NAAW threads smaller seating alcoves along the perimeter, each defined by a pendant light, a framed window opening, and a simple pair of aluminum chairs at a timber table. These moments are almost domestic in scale, and they reward the visitor who walks past the communal table and the lounge to find a corner. Soft daylight filters through translucent panels, and the pendant fixtures cast warm pools of light that define territory without walls.
The detailing here is restrained. No elaborate joinery, no heroic spans. Just careful proportions and materials that age well. It reflects a studio that sources locally and partners with regional craftspeople, trusting the work to speak for itself.

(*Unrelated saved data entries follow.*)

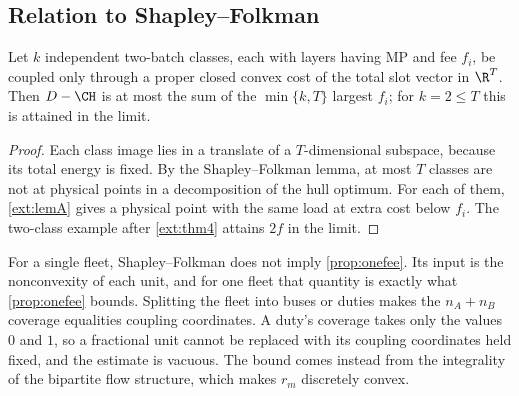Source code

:\subsection*{Relation to Shapley--Folkman}

\begin{proposition}\label{ext:sf}
Let $k$ independent two-batch classes, each with layers having MP and fee
$f_i$, be coupled only through a proper closed convex cost of the total slot
vector in $\R^T$. Then $D-\CH$ is at most the sum of the $\min\{k,T\}$ largest
$f_i$; for $k=2\le T$ this is attained in the limit.
\end{proposition}
\begin{proof}
Each class image lies in a translate of a $T$-dimensional subspace, because
its total energy is fixed. By the Shapley--Folkman lemma, at most $T$ classes
are not at physical points in a decomposition of the hull optimum. For each of
them, \cref{ext:lemA} gives a physical point with the same load at extra cost
below $f_i$. The two-class example after \cref{ext:thm4} attains $2f$ in the
limit.
\end{proof}

For a single fleet, Shapley--Folkman does not imply \cref{prop:onefee}. Its
input is the nonconvexity of each unit, and for one fleet that quantity is
exactly what \cref{prop:onefee} bounds. Splitting the fleet into buses or
duties makes the $n_A+n_B$ coverage equalities coupling coordinates. A duty's
coverage takes only the values $0$ and $1$, so a fractional unit cannot be
replaced with its coupling coordinates held fixed, and the estimate is
vacuous. The bound comes instead from the integrality of the bipartite flow
structure, which makes $r_m$ discretely convex.

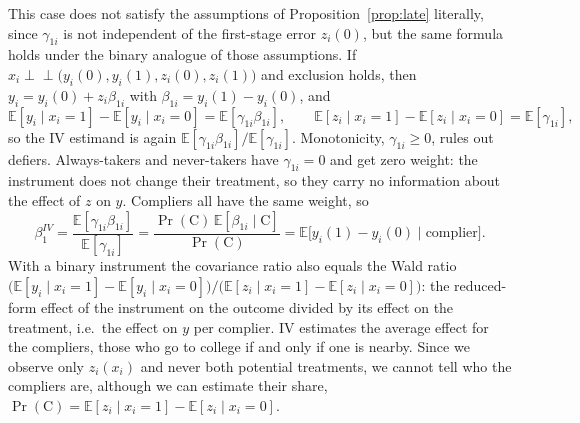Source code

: \documentclass[11pt,a4paper]{article}
\newcommand{\E}{\mathbb{E}}
\newcommand{\indep}{\perp\!\!\!\perp}
\begin{document}
This case does not satisfy the assumptions of Proposition~\ref{prop:late} literally, since $\gamma_{1i}$ is not independent of the first-stage error $z_i(0)$, but the same formula holds under the binary analogue of those assumptions. If $x_i\indep\big(y_i(0),y_i(1),z_i(0),z_i(1)\big)$ and exclusion holds, then $y_i=y_i(0)+z_i\beta_{1i}$ with $\beta_{1i}=y_i(1)-y_i(0)$, and
\[
\E[y_i\mid x_i=1]-\E[y_i\mid x_i=0]=\E[\gamma_{1i}\beta_{1i}],\qquad \E[z_i\mid x_i=1]-\E[z_i\mid x_i=0]=\E[\gamma_{1i}],
\]
so the IV estimand is again $\E[\gamma_{1i}\beta_{1i}]/\E[\gamma_{1i}]$. Monotonicity, $\gamma_{1i}\geq0$, rules out defiers. Always-takers and never-takers have $\gamma_{1i}=0$ and get zero weight: the instrument does not change their treatment, so they carry no information about the effect of $z$ on $y$. Compliers all have the same weight, so
\[
\beta_1^{IV}=\frac{\E[\gamma_{1i}\beta_{1i}]}{\E[\gamma_{1i}]}=\frac{\Pr(\text{C})\,\E[\beta_{1i}\mid\text{C}]}{\Pr(\text{C})}=\E\big[y_i(1)-y_i(0)\mid\text{complier}\big].
\]
With a binary instrument the covariance ratio also equals the Wald ratio $\big(\E[y_i\mid x_i=1]-\E[y_i\mid x_i=0]\big)\big/\big(\E[z_i\mid x_i=1]-\E[z_i\mid x_i=0]\big)$: the reduced-form effect of the instrument on the outcome divided by its effect on the treatment, i.e.\ the effect on $y$ per complier. IV estimates the average effect for the compliers, those who go to college if and only if one is nearby. Since we observe only $z_i(x_i)$ and never both potential treatments, we cannot tell who the compliers are, although we can estimate their share, $\Pr(\text{C})=\E[z_i\mid x_i=1]-\E[z_i\mid x_i=0]$.
\end{document}
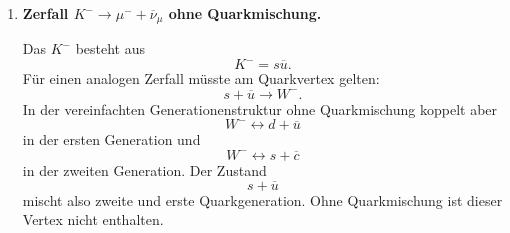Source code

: \documentclass[11pt,a4paper]{scrartcl}
\newcommand{\mum}{\mu^-}
\newcommand{\numub}{\overline{\nu}_\mu}
\newcommand{\pionm}{\pi^-}
\newcommand{\kaonm}{K^-}
\theoremstyle{definition}
\theoremstyle{plain}
\theoremstyle{remark}
\begin{document}
\begin{enumerate}[label=(\alph*)]
    \begin{calculationbox}
        Das $\pi^-$ besteht im Quarkmodell aus
        \[
            \pionm = d\overline u.
        \]
        Die beiden Konstituenten können über den geladenen schwachen Strom annihilieren:
        \[
            d+\overline u \to W^-.
        \]
        Anschließend zerfällt das virtuelle $W^-$ in ein Myon und ein Myon-Antineutrino:
        \[
            W^- \to \mu^-+\overline{\nu}_\mu.
        \]
        Insgesamt ergibt sich:
        \[
            \pionm(d\overline u)\to W^- \to \mu^-+\overline{\nu}_\mu.
        \]
    \end{calculationbox}

    \begin{calculationbox}[title=Feynman-Diagramm]
    \begin{center}
    \end{center}
    \end{calculationbox}

    \begin{answerbox}
        Ja, der Zerfall lässt sich direkt darstellen:
        \[
            \boxed{\pionm(d\overline u)\to W^-\to\mu^-+\overline{\nu}_\mu.}
        \]
    \end{answerbox}

    \item \textbf{Zerfall $\kaonm\to\mum+\numub$ ohne Quarkmischung.}

    \begin{calculationbox}
        Das $K^-$ besteht aus
        \[
            K^- = s\overline u.
        \]
        Für einen analogen Zerfall müsste am Quarkvertex gelten:
        \[
            s+\overline u\to W^-.
        \]
        In der vereinfachten Generationenstruktur ohne Quarkmischung koppelt aber
        \[
            W^- \leftrightarrow d+\overline u
        \]
        in der ersten Generation und
        \[
            W^- \leftrightarrow s+\overline c
        \]
        in der zweiten Generation.
        Der Zustand
        \[
            s+\overline u
        \]
        mischt also zweite und erste Quarkgeneration. Ohne Quarkmischung ist dieser Vertex nicht enthalten.
    \end{calculationbox}


\end{enumerate}
\end{document}
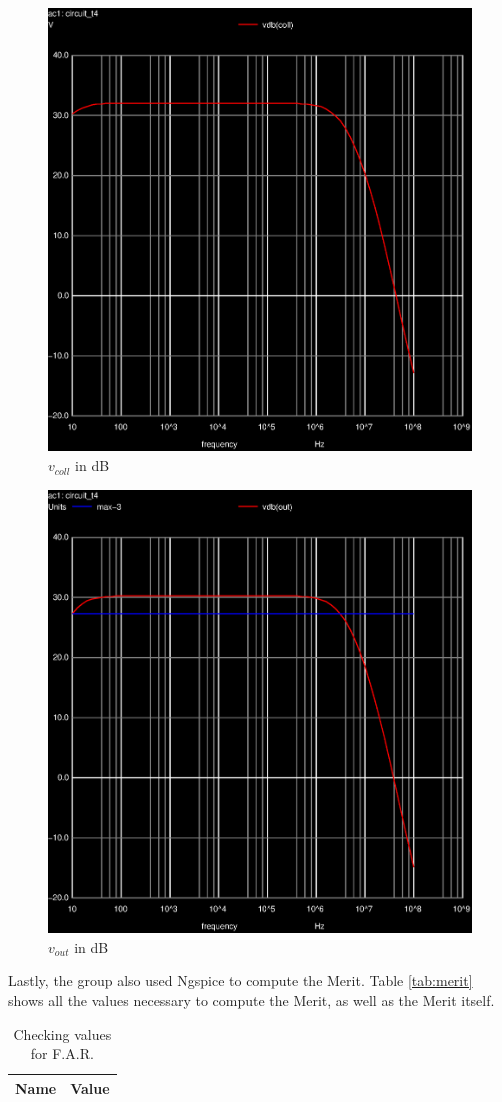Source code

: \begin{figure}[ht]
	\centering
	\includegraphics[width=0.6\linewidth]{vo1f.eps}
	\caption{$v_{coll}$ in dB}
\label{fig:EV_vout}
\end{figure}

\begin{figure}[ht]
	\centering
	\includegraphics[width=0.6\linewidth]{vo2f.eps}
	\caption{$v_{out}$ in dB}
\label{fig:VR_vout}
\end{figure}



Lastly, the group also used Ngspice to compute the Merit. Table \ref{tab:merit} shows all the 
values necessary to compute the Merit, as well as the Merit itself.

\begin{table}[ht]
	\centering
	\begin{tabular}{|l|r|}
		\hline    
		{\bf Name} & {\bf Value} \\ \hline
    		
	\end{tabular}
	
	\caption{Checking values for F.A.R.}
    
\label{tab:op_sim}
\end{table}

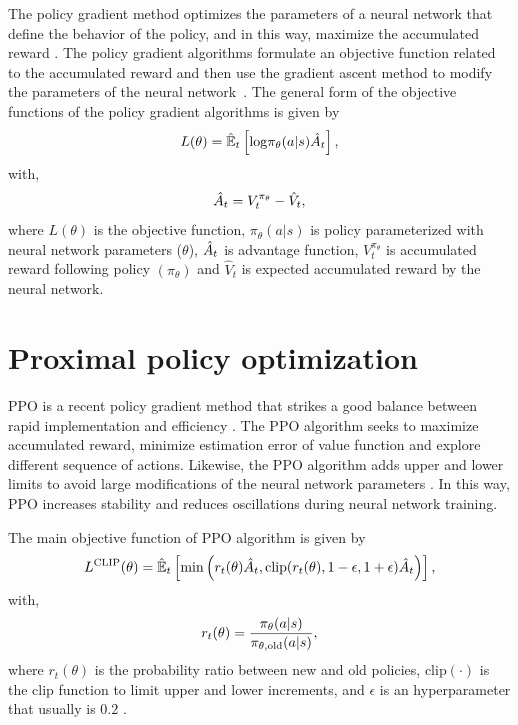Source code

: The policy gradient method optimizes the parameters of a neural network that define the behavior of the policy, and in this way, maximize the accumulated reward \cite{sutton2018reinforcement}. The policy gradient algorithms formulate an objective function related to the accumulated reward and then use the gradient ascent method to modify the parameters of the neural network~\cite{thomas2017policy}. The general form of the objective functions of the policy gradient algorithms is given by
\begin{equation*}
	L(\theta) = \hat{\mathbb{E}}_{t} \left[ \mathrm{log} \pi_\theta (a|s) \hat{A}_{t}  \right],			
\end{equation*}
with,
\begin{equation*}
	\hat{A}_{t} = V^{\pi_{\theta}}_{t}  - \hat{V}_{t}, 
\end{equation*}
\noindent where $L(\theta)$ is the objective function, $\pi_\theta (a|s)$ is policy parameterized with neural network parameters ($\theta$), $\hat{A}_{t}$ is advantage function, $V^{\pi_{\theta}}_{t}$ is accumulated reward following policy $(\pi_\theta)$ and $\hat{V}_{t}$ is expected accumulated reward by the neural network.


\section{Proximal policy optimization}
PPO is a recent policy gradient method that strikes a good balance between rapid implementation and efficiency \cite{schulman2017proximal}. The PPO algorithm seeks to maximize accumulated reward, minimize estimation error of value function and explore different sequence of actions. Likewise, the PPO algorithm adds upper and lower limits to avoid large modifications of the neural network parameters \cite{schulman2017proximal}. In this way, PPO increases stability and reduces oscillations during neural network training.

The main objective function of PPO algorithm is given by
\begin{equation*}
	L^{\mathrm{CLIP}}(\theta) = \hat{\mathbb{E}}_{t} \left[ \mathrm{min} \left(  r_{t}(\theta)  \hat{A}_{t},  \mathrm{clip} (r_{t}(\theta) , 1-\epsilon, 1+\epsilon) \hat{A}_{t}  \right)  \right],	
\end{equation*}
with,
\begin{equation*}
	r_{t}(\theta) =\frac{\pi_{\theta}(a|s)}{\pi_{\theta, \mathrm{old}}(a|s) },			
\end{equation*}
\noindent where $r_{t}(\theta)$ is the probability ratio between new and old policies, $\mathrm{clip}(\cdot)$ is the clip function to limit upper and lower increments, and $\epsilon$ is an hyperparameter that usually is  $0.2$ \cite{schulman2017proximal}.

The Terrace and the Landscape Beyond



JER opens onto a cobbled terrace that belongs to the Tselinny Center's broader landscape strategy: a gently curving plaza that mimics the rolling hills of the Central Asian steppe, with a dry riverbed garden connecting the site to Nikolskiy Park. The café's full-height glazing dissolves the boundary between inside and out, and the white outdoor furniture extends the seating plan into the landscape. The rock garden visible at dusk adds a geological texture to the composition, grounding the building's more abstract formal gestures.
From outside, the facade's cutout panels and the glazed base create a two-register composition: opaque and perforated above, transparent and inhabited below. It is a simple move, but it gives JER a legible presence within a building that could easily overwhelm a 150-square-meter café.
Plans and Drawings


The axonometric drawing reveals JER's linear organization: kitchen, dining, and reading zones are arranged sequentially along the glazed southern wall, with the timber display spine acting as a spatial divider on the interior side. The plan is straightforward, almost diagrammatic, which is its strength. Every zone is accessible from a single circulation path, and the café flows from service to social to solitary without corridors or thresholds. NAAW's design of the rooftop restaurant above, linked by a staircase, suggests a vertical pairing that extends this linear logic upward.
Why This Project Matters
Cultural centers routinely treat their cafés as afterthoughts, leasing out a corner to a chain or filling a leftover space with generic furniture. JER resists that pattern. NAAW has designed a café that takes the Tselinny Center's material and conceptual ambitions seriously, translating the building's dialogue between Kazakh cosmology and Soviet-era infrastructure into a space where you can sit with a coffee and a magazine. The river-shaped communal table, the steppe-referencing facade cutouts, the earthy tones: these are not decorative nods but extensions of a larger cultural project, built entirely by Kazakhstani contractors.
At 150 square meters, JER also demonstrates that small interiors can carry real architectural ideas without relying on spectacle. Elvira Bakubayeva and NAAW have produced a space that is specific to its place, responsive to its host building, and genuinely useful as a place to spend time. In a city undergoing rapid cultural development, that combination of modesty and ambition is worth paying attention to.
JER Café at the Tselinny Center of Contemporary Culture, designed by NAAW, lead architect Elvira Bakubayeva. Almaty, Kazakhstan. 150 m². Completed 2025. Photography by Damir Otegen.